Alpha 4-2 beta 2 and other nicotinic acetylcholine receptor subtypes as targets of psychoactive and addictive drugs.

J Connolly 1, J Boulter 1, S F Heinemann 1
PMCID: PMC1908465  PMID: 1378342

Abstract

1. Xenopus oocytes were injected with various muscle and neuronal nicotinic acetylcholine receptor (ACh receptor, cholinoceptor) subunit RNA combinations and their pharmacological properties studied using two-electrode voltage clamp. The functional expression of one of these combinations, rat alpha 4-2 beta 2, has not been previously described. The alpha 4-2 mRNA is a splicing variant transcribed from the alpha 4 gene. In the experiments reported here, the alpha 4-2 beta 2 subtype was functionally indistinguishable from the alpha 4-1 beta 2 subtype. 2. For each subtype, the relative potency of nicotine compared with acetylcholine was obtained by estimating the relative concentration of nicotine which would elicit the same current response as 0.1 microM Ach. The ratios of these concentrations (nicotine: ACh) for the mouse muscle ACh receptor-(alpha 1 beta 1 gamma delta) was 96.1:1. In contrast, the ratios for the rat neuronal subtypes were: alpha 2 beta 2, 1.01:1; alpha 3 beta 2, 2.01:1; alpha 4 beta 2, 0.76:1 and alpha 4-2 beta 2, 0.76:1. The much greater relative nicotine sensitivity of the neuronal subtypes as compared with muscle receptors illustrates their potential to mediate the psychoactive and addictive effects of nicotine.

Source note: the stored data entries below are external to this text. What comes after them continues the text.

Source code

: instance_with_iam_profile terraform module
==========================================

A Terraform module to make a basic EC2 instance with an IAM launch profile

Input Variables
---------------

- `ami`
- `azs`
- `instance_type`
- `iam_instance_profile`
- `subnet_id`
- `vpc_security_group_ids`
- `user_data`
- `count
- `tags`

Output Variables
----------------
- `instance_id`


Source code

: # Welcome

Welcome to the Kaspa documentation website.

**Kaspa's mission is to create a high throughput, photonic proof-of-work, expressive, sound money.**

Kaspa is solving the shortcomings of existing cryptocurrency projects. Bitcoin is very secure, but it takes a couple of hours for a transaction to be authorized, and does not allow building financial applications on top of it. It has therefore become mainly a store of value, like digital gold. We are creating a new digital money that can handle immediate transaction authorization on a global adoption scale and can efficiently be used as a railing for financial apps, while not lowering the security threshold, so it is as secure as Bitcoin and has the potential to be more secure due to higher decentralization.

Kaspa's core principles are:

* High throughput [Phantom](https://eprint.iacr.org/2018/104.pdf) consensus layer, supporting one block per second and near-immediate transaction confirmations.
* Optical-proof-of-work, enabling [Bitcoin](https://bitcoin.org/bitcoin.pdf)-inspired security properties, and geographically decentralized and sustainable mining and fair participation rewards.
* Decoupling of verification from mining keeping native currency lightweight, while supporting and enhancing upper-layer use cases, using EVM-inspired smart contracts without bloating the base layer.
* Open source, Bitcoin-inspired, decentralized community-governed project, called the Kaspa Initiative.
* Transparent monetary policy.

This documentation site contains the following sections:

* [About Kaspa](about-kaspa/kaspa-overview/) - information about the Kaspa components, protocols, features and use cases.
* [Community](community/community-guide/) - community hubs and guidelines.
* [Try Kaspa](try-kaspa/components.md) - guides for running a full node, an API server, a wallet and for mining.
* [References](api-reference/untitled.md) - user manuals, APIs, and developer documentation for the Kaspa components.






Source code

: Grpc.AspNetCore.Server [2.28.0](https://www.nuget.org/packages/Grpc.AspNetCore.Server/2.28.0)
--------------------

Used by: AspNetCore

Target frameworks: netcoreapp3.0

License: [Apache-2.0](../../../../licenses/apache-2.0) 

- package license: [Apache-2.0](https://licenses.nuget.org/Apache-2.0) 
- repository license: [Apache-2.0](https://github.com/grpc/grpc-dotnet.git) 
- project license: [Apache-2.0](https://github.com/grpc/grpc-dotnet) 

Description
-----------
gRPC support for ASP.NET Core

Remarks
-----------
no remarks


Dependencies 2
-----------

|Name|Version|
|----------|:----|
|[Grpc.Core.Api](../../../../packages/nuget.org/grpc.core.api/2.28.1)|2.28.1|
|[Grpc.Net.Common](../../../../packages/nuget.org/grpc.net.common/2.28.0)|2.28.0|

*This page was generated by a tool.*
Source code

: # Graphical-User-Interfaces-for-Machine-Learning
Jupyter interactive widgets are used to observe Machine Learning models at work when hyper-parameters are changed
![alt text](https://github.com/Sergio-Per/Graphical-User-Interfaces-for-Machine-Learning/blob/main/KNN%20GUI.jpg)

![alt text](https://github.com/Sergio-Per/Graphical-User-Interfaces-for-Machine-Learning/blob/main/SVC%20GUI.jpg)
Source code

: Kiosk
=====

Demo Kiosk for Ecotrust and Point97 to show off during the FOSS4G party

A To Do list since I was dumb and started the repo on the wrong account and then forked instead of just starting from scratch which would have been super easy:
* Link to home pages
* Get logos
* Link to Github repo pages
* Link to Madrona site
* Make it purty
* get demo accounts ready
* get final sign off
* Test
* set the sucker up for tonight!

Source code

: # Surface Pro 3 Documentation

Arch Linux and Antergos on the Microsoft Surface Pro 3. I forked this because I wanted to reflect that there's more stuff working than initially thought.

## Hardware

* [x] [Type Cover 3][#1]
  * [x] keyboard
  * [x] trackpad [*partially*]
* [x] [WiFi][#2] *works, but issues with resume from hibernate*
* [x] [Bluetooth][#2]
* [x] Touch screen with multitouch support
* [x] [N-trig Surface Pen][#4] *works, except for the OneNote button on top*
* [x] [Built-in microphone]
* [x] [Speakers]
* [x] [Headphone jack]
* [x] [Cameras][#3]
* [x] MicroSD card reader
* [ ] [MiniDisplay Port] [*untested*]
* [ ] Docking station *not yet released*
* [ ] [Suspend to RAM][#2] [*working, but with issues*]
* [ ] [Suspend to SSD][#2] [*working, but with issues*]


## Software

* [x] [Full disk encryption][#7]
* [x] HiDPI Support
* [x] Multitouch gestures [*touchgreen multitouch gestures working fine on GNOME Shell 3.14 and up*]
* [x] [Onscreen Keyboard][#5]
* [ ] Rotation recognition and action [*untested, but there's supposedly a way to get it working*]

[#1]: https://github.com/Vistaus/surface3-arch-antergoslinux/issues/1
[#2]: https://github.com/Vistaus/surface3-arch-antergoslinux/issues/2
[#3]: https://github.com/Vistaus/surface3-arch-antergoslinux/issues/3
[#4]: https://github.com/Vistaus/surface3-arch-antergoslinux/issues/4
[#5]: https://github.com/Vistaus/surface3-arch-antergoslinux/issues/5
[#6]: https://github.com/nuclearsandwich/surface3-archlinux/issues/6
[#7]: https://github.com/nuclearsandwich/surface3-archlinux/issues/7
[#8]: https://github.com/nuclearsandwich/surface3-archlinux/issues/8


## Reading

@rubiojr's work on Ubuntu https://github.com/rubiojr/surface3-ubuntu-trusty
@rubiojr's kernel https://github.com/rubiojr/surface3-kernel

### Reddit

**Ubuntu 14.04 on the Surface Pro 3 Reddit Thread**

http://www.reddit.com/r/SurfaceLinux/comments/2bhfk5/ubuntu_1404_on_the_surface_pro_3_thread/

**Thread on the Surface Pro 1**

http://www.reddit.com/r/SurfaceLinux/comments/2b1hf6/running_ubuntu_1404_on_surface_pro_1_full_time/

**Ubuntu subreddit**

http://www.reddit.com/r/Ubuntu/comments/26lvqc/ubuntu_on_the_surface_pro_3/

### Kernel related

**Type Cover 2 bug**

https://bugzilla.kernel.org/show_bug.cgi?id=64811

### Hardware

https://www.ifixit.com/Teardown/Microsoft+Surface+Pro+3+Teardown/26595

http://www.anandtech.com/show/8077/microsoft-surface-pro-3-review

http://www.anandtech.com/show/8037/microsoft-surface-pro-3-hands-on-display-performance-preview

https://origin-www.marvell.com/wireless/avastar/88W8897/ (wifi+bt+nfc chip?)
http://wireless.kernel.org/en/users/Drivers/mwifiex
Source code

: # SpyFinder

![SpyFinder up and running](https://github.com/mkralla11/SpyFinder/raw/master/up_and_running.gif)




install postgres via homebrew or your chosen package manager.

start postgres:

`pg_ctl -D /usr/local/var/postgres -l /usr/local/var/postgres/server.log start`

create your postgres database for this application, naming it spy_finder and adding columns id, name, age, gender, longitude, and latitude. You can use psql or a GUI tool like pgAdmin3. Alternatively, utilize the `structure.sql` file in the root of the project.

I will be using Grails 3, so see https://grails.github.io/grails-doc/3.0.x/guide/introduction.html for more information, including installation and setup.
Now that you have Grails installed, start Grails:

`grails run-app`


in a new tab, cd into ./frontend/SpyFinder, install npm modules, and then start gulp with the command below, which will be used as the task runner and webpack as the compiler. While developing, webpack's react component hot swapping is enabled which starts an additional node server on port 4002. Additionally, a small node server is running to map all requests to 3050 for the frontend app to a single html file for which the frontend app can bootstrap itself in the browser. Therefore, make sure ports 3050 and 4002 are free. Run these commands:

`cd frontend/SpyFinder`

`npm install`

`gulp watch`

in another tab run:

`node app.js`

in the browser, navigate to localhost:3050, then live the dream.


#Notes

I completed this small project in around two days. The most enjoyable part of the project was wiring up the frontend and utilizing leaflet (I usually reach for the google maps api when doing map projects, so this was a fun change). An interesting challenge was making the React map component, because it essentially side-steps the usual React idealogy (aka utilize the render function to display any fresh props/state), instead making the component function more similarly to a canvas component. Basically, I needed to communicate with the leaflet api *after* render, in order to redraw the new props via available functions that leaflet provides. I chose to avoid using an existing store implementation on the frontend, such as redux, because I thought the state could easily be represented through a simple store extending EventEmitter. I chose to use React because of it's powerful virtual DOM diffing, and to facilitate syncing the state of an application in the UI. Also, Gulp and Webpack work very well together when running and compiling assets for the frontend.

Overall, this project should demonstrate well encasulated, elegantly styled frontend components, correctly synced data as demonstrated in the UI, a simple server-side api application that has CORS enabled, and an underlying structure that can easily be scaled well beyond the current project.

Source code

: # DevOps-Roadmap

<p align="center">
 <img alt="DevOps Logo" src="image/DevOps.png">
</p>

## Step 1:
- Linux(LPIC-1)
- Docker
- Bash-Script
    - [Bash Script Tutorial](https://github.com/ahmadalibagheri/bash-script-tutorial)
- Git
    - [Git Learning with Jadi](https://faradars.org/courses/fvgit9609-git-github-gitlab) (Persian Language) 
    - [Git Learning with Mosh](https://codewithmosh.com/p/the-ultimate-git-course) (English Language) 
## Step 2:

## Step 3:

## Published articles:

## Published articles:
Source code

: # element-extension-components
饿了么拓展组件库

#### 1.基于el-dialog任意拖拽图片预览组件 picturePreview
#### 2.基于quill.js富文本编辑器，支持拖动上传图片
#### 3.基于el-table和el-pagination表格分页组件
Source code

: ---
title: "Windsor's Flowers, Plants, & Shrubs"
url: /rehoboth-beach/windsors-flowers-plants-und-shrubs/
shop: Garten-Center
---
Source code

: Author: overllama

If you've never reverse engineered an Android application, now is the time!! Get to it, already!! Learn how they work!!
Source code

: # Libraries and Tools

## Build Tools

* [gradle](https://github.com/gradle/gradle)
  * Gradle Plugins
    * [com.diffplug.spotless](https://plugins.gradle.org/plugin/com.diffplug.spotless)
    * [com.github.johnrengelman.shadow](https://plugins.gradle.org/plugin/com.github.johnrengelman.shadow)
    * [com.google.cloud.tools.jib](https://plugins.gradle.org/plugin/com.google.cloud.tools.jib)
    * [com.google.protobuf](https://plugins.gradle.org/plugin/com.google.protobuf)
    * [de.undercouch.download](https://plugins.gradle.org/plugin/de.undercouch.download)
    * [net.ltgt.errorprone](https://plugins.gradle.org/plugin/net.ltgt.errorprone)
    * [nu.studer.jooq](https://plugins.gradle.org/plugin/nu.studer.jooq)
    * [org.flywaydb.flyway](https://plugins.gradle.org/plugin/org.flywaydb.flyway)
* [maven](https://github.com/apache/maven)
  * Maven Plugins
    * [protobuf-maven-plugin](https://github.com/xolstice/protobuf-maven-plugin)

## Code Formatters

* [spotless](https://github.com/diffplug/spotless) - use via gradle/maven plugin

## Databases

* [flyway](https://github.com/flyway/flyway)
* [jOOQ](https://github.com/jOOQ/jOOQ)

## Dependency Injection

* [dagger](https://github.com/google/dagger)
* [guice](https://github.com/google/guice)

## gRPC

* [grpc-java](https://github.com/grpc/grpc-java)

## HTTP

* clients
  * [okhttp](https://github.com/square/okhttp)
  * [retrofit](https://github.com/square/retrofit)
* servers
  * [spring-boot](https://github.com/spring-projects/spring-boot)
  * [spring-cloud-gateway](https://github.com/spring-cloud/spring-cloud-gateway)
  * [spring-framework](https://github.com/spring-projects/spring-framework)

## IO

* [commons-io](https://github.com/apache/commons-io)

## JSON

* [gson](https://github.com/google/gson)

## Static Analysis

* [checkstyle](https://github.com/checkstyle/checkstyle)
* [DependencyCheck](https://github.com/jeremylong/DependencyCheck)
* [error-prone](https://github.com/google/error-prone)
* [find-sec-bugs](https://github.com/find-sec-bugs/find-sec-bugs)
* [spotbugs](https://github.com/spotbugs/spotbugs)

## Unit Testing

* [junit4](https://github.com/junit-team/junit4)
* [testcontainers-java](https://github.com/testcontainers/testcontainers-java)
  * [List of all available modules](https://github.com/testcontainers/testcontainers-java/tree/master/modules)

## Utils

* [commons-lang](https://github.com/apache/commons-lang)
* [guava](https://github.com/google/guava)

However, it does not appear that the differences in relative nicotinic sensitivity among the neuronal receptors themselves can be used as a simple discriminative tool in neuronal tissue. 3. The slopes of the log dose-log response curves at low ACh concentrations were all greater than 1 but less than 2, suggesting that at least two agonist binding sites mediate the functional response of each hetero-oligomer. 4. The response of all the neuronal subtypes to ACh could be inhibited by the psychoactive drugs mecamylamine, amitriptyline, phencyclidine, trifluoperazine and promethazine. With the exception of the very potent antagonist, mecamylamine, the degree of block of the peak current to ACh produced by 10 microM concentrations of these drugs was remarkably similar (around 50%). 5. The degree of inhibition produced when the antipsychotic drug, trifluoperazine, was co-applied with ACh increased as the duration of application increased. Such an effect was not observed with promethazine, a related phenothiazine derivative which does not have antipsychotic actions.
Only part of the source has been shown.